Nuit de Juillet #LaPiscine

D’un champ d’herbes hautes d’où une piscine sort sa parole – clapotis de l’eau, vent léger en métronome – une femme et deux hommes fixent la surface qu’aucun cillement ne vient perturber. La lumière du bassin éclaire les visages, passe l’eau en reflet sur les joues. Une étincelle de lune dressée sur deux cyprès vient serrer les mains, se mélange aux lampes noyées qui oscillent du vert au mauve, du jaune au rouge. 

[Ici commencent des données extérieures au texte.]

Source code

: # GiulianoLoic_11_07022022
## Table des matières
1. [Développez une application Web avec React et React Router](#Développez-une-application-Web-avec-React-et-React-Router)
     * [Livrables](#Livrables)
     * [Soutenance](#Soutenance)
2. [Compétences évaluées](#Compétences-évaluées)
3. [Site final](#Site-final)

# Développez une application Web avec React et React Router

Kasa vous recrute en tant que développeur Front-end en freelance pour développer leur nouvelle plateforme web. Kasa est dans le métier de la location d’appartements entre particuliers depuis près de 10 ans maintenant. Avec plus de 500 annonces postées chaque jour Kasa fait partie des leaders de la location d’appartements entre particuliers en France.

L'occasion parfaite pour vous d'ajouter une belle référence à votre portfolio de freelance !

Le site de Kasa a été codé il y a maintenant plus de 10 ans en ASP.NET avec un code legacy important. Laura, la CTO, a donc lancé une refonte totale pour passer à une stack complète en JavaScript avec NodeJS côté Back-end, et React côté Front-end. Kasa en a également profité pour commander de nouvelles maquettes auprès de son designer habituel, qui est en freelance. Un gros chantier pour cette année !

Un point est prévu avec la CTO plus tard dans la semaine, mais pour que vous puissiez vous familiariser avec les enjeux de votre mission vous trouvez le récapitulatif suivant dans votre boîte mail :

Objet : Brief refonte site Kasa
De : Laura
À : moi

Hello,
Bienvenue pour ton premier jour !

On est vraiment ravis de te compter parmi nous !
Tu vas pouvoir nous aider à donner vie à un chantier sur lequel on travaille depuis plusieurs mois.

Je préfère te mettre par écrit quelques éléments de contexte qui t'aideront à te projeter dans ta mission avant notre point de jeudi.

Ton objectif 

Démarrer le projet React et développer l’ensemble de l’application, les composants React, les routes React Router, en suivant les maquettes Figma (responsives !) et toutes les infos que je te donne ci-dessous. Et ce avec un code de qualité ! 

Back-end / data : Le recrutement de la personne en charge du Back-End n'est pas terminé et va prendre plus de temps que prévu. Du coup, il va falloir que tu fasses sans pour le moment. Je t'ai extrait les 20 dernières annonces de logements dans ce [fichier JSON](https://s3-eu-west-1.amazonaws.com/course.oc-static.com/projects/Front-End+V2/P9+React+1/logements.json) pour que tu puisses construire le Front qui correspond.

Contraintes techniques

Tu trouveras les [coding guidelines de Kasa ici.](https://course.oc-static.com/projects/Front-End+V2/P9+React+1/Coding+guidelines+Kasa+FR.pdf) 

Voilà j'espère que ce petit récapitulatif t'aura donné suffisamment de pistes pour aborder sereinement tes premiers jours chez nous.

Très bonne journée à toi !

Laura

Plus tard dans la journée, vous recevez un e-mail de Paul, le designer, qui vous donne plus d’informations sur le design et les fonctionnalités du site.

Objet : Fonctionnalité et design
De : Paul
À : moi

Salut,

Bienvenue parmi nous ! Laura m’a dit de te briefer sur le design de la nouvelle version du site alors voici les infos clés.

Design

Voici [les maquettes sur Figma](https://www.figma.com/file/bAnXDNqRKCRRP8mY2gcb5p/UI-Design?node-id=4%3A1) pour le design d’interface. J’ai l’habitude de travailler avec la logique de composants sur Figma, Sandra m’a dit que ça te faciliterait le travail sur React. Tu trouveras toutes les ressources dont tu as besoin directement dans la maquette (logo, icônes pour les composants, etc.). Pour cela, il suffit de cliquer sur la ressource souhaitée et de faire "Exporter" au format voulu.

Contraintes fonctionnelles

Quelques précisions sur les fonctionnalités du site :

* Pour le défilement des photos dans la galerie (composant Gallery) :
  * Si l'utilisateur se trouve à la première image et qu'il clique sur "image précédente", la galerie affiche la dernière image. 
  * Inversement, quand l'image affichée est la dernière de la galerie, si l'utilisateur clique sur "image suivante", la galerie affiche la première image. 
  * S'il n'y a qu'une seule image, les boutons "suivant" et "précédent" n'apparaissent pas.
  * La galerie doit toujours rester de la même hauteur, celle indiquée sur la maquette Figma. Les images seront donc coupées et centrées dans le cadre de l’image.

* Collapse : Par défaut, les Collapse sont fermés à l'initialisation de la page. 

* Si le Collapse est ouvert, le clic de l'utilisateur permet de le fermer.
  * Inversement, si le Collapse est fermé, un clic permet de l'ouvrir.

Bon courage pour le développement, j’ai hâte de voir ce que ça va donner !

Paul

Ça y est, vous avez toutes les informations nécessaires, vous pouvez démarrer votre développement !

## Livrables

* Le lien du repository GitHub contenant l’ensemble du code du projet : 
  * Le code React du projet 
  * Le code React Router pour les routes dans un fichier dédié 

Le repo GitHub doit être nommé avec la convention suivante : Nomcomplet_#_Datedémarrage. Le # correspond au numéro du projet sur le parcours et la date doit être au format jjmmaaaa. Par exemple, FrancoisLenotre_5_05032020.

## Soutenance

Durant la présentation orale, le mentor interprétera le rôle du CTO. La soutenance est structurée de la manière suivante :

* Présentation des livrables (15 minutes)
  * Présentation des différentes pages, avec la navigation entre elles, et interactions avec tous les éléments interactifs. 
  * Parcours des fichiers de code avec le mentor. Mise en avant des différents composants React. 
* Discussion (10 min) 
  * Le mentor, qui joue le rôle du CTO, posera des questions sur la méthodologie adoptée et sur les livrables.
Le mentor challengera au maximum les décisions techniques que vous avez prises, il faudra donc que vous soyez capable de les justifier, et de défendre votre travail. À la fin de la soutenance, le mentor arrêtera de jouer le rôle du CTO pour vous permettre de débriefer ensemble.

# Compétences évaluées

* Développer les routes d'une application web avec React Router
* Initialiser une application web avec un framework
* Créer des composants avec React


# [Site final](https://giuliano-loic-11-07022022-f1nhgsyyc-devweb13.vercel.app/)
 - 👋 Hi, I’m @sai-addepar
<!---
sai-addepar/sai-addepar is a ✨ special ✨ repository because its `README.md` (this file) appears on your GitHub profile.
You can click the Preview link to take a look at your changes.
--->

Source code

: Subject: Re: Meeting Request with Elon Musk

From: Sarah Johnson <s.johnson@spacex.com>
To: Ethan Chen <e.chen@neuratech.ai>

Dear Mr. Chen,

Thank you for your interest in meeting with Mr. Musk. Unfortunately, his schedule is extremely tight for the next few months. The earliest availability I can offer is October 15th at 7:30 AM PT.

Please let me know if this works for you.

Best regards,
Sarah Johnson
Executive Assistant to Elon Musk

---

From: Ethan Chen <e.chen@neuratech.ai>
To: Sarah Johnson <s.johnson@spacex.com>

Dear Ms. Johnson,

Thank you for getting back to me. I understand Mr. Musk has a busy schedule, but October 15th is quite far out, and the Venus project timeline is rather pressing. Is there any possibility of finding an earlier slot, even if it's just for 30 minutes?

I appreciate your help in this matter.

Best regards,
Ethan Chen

La douceur de l’air déverse une odeur d’herbes chaudes, brûlées du soleil d’été. Derrière eux, un abri en bois craque sous un toit noir et ronronne en paix sous la mécanique du moteur qui épure le bassin.
Mécanique du cœur, ils ventilent les idées sur la margelle, soudoient le temps qui disparaît, s'embobinent aux colonnes qui entourent la piscine. La nuit est noire mais dans une clarté venue des eaux, les esprits sans mots conversent. Un mot puis un autre, une image puis une autre. Du graphique des arêtes et de la ligne de flottaison se tend le trait de leur rencontre. Du littéraire convoqué par la majesté des cyprès les soulève soudain de terre. Perchés dans un tableau de Monnet, perdus dans un poème de Rimbaud, ils imaginent passer en revue leur envie d’été, passer en revue le beauté du lieu, passer en revue la parole contemporaine, passer en revue la poésie, ses auteurs et ses artistes, la littérature et les arts qu’ils aiment.
C’était une nuit de juillet, une femme et deux hommes ont imaginé rassembler et créer. Aujourd’hui, au sortir de l'hiver, sous la patte douce et talentueuse d’un troisième homme, la revue La Piscine naît. 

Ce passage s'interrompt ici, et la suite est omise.